Tuesday 13 May 2014

Last Night's series review from E! online

Castle
Castle: What?! You guys, we had a whole thing prepared about how Caskett was now a married couple, and now we're sitting here wondering how we could be so stupid. This is a show that specializes in last minute finale twists, and season six was no exception. They tried to distract us with Beckett having been secretly married for fifteen years to a guy who's really good at being a real nuisance. They tried to make us think the biggest setbacks were Beckett's dress getting ruined, and them losing the venue.

Then, at the very last second, while Beckett was standing in her mother's wedding dress (gross messy sobs!), and waiting for her soon-to-be husband to arrive at their wedding, Castle was kidnapped.
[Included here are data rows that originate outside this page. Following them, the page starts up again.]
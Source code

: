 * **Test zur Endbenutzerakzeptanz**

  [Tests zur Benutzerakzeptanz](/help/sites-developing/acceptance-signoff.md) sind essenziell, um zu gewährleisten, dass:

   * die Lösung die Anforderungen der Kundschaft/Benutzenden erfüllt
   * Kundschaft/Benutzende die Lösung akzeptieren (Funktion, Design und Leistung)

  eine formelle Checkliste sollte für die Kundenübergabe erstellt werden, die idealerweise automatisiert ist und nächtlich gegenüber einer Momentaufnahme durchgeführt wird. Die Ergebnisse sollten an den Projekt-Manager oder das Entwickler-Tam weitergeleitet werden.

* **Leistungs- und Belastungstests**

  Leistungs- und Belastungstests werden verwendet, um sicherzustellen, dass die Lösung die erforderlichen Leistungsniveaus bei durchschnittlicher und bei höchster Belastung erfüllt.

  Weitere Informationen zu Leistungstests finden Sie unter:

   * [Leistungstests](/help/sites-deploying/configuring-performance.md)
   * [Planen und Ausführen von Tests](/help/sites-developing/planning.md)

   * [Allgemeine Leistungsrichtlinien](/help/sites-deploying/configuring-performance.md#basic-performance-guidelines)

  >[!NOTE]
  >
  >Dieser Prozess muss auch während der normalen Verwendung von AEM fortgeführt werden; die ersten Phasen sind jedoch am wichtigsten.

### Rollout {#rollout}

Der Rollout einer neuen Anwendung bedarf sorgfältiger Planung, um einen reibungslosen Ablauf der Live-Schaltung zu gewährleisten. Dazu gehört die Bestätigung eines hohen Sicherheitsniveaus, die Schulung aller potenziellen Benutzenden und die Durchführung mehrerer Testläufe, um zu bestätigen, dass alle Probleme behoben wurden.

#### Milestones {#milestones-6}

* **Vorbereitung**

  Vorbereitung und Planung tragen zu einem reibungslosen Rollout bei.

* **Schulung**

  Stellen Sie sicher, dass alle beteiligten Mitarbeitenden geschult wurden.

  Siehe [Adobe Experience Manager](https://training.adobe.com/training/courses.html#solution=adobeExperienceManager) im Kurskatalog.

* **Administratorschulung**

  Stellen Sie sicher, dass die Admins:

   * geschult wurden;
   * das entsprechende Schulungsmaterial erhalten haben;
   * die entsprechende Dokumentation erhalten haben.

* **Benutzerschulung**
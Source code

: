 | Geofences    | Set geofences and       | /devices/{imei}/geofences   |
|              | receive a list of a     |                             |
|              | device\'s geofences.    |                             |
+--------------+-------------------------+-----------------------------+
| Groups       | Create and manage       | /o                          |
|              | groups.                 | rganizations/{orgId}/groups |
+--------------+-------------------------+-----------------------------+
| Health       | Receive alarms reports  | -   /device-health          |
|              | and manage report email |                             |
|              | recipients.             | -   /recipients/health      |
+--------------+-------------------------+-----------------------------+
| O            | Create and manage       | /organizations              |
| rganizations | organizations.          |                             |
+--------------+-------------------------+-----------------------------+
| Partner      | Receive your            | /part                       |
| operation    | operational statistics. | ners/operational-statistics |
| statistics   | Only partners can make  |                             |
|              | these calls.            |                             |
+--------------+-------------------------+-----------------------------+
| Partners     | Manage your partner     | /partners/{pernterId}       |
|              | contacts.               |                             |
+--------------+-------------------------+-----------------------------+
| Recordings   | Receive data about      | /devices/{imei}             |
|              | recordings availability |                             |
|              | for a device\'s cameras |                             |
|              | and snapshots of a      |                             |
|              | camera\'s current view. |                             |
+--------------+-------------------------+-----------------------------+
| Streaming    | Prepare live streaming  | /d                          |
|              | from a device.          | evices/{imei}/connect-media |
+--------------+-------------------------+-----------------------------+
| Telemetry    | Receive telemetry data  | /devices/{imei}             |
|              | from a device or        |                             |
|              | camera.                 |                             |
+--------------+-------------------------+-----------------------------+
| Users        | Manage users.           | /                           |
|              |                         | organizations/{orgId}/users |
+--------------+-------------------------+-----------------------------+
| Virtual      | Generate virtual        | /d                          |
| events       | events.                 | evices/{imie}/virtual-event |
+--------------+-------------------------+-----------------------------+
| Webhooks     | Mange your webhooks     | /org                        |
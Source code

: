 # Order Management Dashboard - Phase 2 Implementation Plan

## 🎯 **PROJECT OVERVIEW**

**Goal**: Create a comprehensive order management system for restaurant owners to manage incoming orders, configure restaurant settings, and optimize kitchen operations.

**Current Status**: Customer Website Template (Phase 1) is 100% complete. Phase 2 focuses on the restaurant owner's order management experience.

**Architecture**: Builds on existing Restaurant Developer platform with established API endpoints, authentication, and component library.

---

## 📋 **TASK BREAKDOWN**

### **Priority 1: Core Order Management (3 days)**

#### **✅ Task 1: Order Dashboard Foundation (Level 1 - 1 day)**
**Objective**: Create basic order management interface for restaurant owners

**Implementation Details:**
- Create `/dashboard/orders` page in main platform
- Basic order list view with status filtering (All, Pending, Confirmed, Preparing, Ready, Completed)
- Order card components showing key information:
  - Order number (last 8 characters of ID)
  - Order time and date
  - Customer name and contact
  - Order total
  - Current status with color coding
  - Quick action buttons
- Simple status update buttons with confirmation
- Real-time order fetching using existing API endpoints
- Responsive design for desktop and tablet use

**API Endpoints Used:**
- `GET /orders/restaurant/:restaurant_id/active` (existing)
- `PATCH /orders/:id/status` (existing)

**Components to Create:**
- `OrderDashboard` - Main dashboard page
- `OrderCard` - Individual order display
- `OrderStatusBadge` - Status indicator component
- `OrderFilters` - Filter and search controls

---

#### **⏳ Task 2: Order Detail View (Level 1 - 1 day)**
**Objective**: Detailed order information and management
He's clearly not dead, as the show is called Castle, afterall, but we're still not happy. We wanted a wedding! We decorated and everything! Damn you, TV gods!
The Blacklist: What on earth just happened?! Meera is dead after having her throat slit. Cooper was nearly strangled to death. Lizzie might have killed Tom, and Red might be Lizzie's father. Or her father might be Berlin, and Berlin is still hunting Red for some reason. Basically we can't catch our breath! That was an entire hour of OMG moments that left us aching for season two. Way to end your first season, television show. Good job.
Star-Crossed: What kind of a series finale ends with all hell breaking loose? This kind of a series finale! There were hookups and revelations and a lot of racing against time to stop the Trags from setting off the Suvec. But of course, the device went off anyway, leaving the humans unconscious and in touble while signalling an Atrian ship. The whole thing was  starting to look like an all-out war. And then it ended, and we were sad, yet again. 
The Voice: Despite our love of Frozen, we're fairly certain that no one should be singing "Let It Go" on a singing competition show. No one should be singing that song at all, unless you're a small child, a secretly cuddly Marine, or Idina Menzel. This is just the truth. Kat Perkins' other song, "Chandelier," was hard to listen to due to too many chandeliers. We're going to give the "performance of the night" award to Kristen's "Foolish Games," along withJosh Kaufman's "All of Me." 
Louie: Real talk time, you guys. Tonight's second Louie episode, in which Louie had to help an old woman who was stuck in an elevator, was ok. However, the first episode, entitled "So Did the Fat Lady," was one of the most thought-provoking pieces of television we've seen in a long time. Louie spent the first half of the episode continually hitting on traditionally attractive women who continually rejected him. In turn, Louie continually rejecting Vanessa, the awesome, but traditionally less attractive waitress, at the Comedy Cellar.
On the night that she quit her job, she gave him an expensive gift, which prompted him to go out for coffee with her. Their date went well in a way that Louie was not expecting, until she refered to herself as fat and he tried to correct her. She then gave a lengthy, brilliant speech highlighting the struggles of being a person who is not "tradionally attractive." She put Louie in his place in such a way that you just need to watch it, if you haven't already. We don't often get too serious here in the OMG Moments, but "So Did the Fat Lady" seriously earned some props for saying things that no one else is saying, but everyone should be.